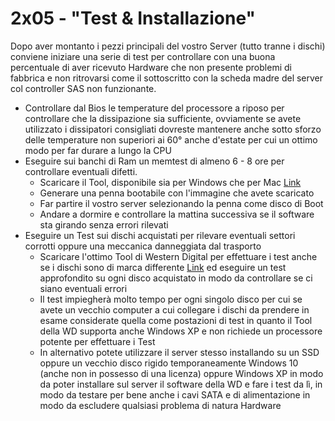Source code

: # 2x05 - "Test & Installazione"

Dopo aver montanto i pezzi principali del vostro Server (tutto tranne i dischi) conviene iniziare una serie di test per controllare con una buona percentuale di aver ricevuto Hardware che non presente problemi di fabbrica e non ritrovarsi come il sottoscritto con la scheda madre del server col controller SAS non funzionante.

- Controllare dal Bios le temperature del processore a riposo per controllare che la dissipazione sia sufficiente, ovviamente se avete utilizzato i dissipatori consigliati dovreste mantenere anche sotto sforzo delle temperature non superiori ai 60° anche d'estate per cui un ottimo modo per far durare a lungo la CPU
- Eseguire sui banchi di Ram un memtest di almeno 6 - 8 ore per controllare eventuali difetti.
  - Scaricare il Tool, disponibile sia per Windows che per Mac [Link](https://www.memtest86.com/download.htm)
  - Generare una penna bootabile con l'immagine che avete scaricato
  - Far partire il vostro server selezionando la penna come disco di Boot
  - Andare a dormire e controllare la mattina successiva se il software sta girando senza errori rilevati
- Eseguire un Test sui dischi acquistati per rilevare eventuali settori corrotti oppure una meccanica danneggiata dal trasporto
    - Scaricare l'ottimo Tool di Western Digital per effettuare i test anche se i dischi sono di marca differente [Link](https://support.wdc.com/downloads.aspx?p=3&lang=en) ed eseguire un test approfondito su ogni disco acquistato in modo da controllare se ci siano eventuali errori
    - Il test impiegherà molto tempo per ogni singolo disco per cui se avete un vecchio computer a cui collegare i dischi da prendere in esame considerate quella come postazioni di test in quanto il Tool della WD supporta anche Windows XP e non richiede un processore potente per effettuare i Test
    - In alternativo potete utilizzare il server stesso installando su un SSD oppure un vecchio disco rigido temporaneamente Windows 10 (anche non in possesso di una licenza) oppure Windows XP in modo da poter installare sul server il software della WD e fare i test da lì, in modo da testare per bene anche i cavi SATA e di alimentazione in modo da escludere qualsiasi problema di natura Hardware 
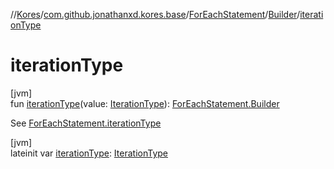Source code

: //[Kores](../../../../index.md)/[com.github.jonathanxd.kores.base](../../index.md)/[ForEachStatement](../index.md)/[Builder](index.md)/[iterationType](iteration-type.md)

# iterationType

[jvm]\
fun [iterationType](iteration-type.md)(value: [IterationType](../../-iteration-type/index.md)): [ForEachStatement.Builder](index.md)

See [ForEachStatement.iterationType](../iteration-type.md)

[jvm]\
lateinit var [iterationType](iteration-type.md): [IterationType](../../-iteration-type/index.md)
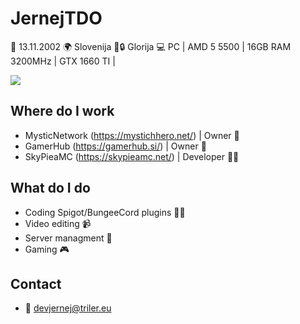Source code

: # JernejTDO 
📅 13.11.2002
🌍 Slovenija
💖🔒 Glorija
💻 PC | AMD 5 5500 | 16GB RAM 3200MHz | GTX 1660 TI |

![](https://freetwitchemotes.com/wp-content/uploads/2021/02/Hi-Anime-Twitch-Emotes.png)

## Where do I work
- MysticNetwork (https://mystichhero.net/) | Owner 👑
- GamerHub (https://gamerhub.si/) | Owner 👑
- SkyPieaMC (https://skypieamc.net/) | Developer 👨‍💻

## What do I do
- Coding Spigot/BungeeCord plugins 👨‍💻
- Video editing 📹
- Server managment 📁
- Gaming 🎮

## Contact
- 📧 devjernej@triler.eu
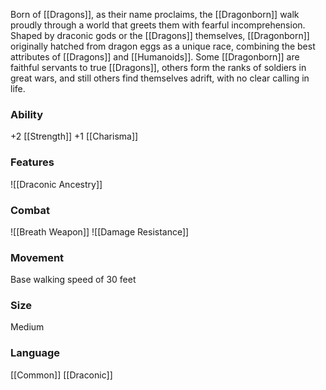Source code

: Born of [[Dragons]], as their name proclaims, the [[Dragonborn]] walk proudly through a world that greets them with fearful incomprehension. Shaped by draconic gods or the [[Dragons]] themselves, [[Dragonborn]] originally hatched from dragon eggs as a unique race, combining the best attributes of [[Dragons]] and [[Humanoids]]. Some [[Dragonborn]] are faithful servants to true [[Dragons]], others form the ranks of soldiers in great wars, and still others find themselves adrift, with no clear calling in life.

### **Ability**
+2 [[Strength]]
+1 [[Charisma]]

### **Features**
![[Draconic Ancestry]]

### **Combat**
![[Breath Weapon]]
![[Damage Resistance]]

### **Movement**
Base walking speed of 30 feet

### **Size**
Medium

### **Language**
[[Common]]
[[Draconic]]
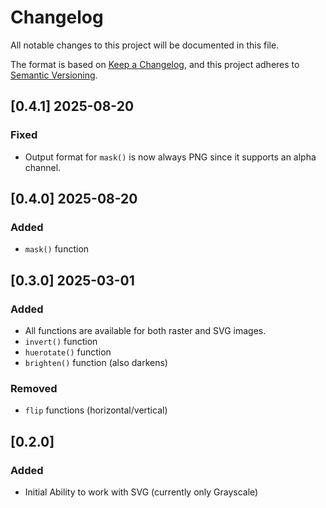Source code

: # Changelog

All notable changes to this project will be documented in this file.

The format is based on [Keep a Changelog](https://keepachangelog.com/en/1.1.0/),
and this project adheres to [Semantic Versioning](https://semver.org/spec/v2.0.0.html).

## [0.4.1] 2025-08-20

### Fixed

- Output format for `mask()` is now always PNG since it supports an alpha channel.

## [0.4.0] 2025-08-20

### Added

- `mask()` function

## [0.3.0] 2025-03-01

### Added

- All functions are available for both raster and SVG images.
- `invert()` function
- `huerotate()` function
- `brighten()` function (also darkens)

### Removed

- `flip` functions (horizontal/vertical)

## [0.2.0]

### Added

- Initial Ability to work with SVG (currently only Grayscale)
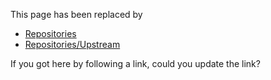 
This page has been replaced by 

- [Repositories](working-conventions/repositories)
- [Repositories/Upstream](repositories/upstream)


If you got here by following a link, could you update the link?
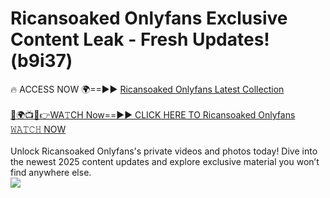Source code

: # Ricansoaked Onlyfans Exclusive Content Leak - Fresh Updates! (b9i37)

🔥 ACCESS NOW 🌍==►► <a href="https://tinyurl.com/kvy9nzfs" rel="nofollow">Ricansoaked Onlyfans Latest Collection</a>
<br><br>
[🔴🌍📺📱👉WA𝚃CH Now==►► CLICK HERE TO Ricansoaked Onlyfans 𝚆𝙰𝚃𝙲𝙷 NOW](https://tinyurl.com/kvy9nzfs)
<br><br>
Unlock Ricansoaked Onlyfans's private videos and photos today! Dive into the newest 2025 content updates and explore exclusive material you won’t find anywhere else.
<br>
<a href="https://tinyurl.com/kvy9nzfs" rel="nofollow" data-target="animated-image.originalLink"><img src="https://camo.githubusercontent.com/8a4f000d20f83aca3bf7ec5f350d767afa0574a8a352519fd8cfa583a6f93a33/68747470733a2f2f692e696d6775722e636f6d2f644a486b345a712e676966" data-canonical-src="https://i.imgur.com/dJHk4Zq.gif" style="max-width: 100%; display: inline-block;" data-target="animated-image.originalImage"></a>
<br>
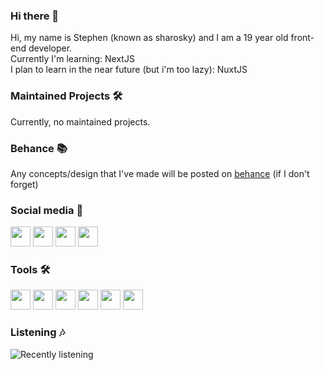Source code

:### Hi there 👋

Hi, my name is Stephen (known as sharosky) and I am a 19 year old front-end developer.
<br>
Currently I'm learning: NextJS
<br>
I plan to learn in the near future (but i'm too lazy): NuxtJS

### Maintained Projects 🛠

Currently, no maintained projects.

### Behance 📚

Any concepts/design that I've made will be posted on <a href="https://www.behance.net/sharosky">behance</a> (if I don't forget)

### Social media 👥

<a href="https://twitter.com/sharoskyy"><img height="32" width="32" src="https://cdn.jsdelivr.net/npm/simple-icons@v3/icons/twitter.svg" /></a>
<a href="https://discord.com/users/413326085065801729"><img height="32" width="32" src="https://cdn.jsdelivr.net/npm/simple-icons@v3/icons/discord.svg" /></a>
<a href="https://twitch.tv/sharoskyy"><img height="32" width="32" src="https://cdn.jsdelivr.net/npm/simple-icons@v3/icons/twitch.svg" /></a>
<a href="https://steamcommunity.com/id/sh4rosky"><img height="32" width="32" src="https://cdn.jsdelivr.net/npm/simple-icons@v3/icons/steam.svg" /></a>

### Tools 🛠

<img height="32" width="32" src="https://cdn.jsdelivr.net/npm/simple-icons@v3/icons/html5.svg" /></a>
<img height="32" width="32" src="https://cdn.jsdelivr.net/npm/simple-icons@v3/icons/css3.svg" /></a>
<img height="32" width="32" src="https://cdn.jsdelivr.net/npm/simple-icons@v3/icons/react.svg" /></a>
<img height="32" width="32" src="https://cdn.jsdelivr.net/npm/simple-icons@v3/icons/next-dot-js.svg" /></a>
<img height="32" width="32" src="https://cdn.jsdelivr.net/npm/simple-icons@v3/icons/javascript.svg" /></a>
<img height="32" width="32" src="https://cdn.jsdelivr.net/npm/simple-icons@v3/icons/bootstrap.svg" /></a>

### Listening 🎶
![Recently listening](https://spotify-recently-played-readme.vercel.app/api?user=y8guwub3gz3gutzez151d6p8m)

* **WORK REQUEST**:
Each line holding "repositories" in the records should be copied out.

* **FINISHED TASK**:
- [Repositories](working-conventions/repositories)
- [Repositories/Upstream](repositories/upstream)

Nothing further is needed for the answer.